EU-Einigung: Autos müssen sauberer werden

Brüssel |

Neue CO2-Grenzwerte für 2025 und 2030 beschlossen

Die EU hat sich auf neue, strengere CO2-Grenzwerte für Pkws und leichte Nutzfahrzeuge für 2025 und 2030 geeinigt. "Gerade der Transportsektor muss einen verstärkten Beitrag zum Klimaschutz leisten. Dort stiegen die Emissionen nämlich leider in letzter Zeit wieder an. Wir brauchen mehr saubere Autos auf den europäischen Straßen - das ist gut für die Umwelt und für die Geldbörse der Verbraucher. Ich begrüße daher die Einigung von gestern, auch wenn ich mir in einigen Bereichen noch mehr Ambition gewünscht hätte", sagt Karl-Heinz Florenz, CDU-Europaabgeordneter vom Niederrhein.

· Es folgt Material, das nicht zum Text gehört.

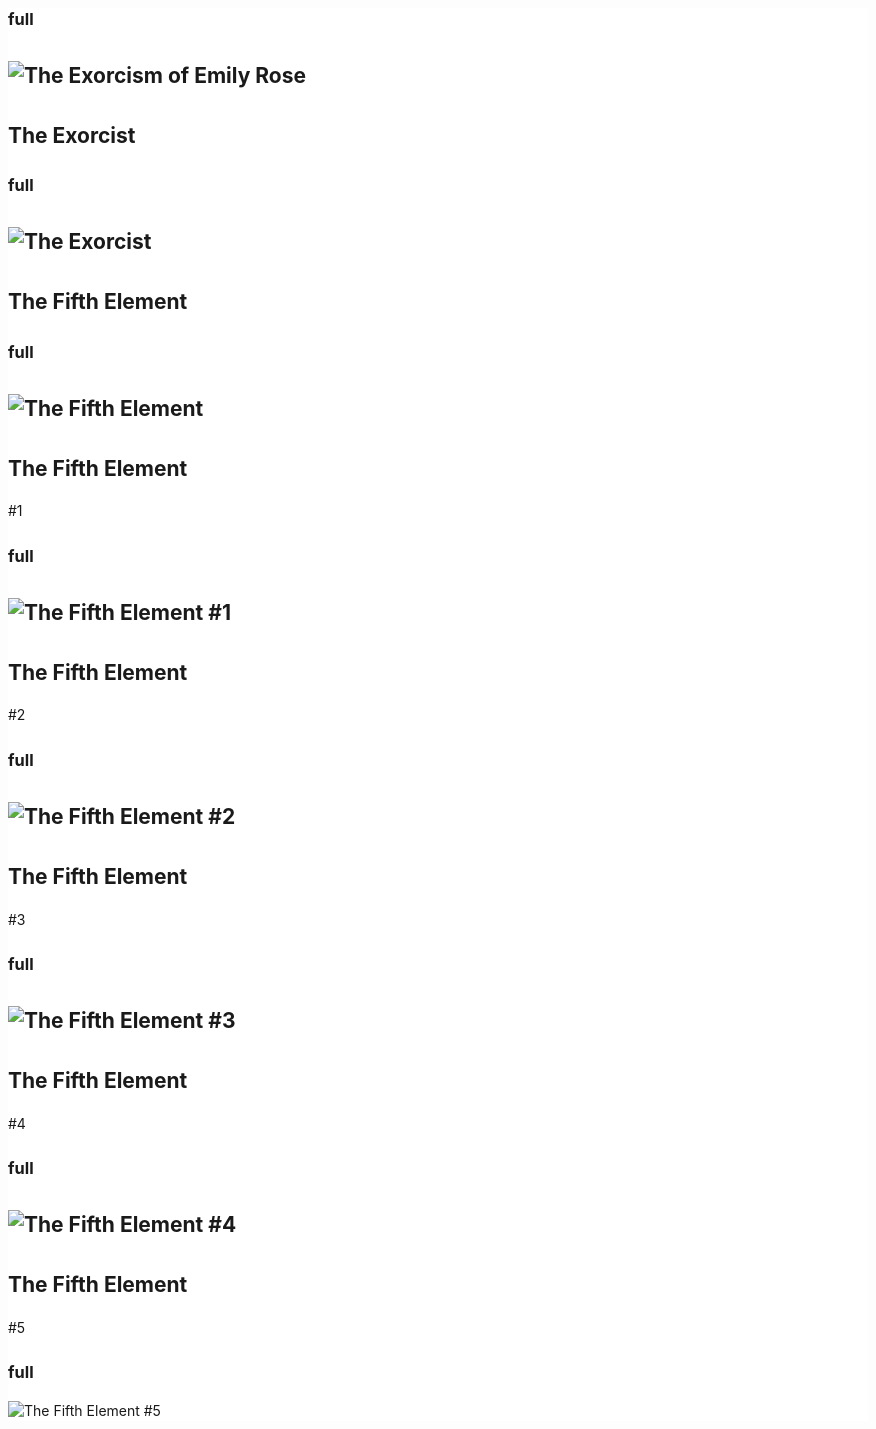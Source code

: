 ### full
![The Exorcism of Emily Rose
](previews/filmandcolor_TheExorcismofEmilyRose_full.png)
---
## The Exorcist

### full
![The Exorcist
](previews/filmandcolor_TheExorcist_full.png)
---
## The Fifth Element

### full
![The Fifth Element
](previews/filmandcolor_TheFifthElement_full.png)
---
## The Fifth Element
 #1
### full
![The Fifth Element
 #1](previews/filmandcolor_TheFifthElement1_full.png)
---
## The Fifth Element
 #2
### full
![The Fifth Element
 #2](previews/filmandcolor_TheFifthElement2_full.png)
---
## The Fifth Element
 #3
### full
![The Fifth Element
 #3](previews/filmandcolor_TheFifthElement3_full.png)
---
## The Fifth Element
 #4
### full
![The Fifth Element
 #4](previews/filmandcolor_TheFifthElement4_full.png)
---
## The Fifth Element
 #5
### full
![The Fifth Element
 #5](previews/filmandcolor_TheFifthElement5_full.png)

"Wir wollen damit sicherstellen, dass die europäischen Hersteller den Auto-Markt der Zukunft gewinnen. Gerade Investitionen in Elektromobilität und andere saubere Technologien werden Arbeitsplätze in Europa erhalten und neue schaffen, unseren Verkehr klimafreundlicher gestalten und uns weniger abhängig von Öl und Gas machen. China hat das bereits erkannt und investiert massiv in saubere Autos, während wir hier in Europa größtenteils noch Dreckschleudern fahren", so Florenz.

Die Unterhändler von Europäischem Parlament, Rat und Kommission einigten sich gestern Abend darauf, den CO2-Ausstoß bis 2025 für alle Fahrzeuge um 15 Prozent und bis 2030 um 37,5 Prozent für PKW, bzw. 31 Prozent für leichte Nutzfahrzeuge wie Vans und Lieferwagen abzusenken.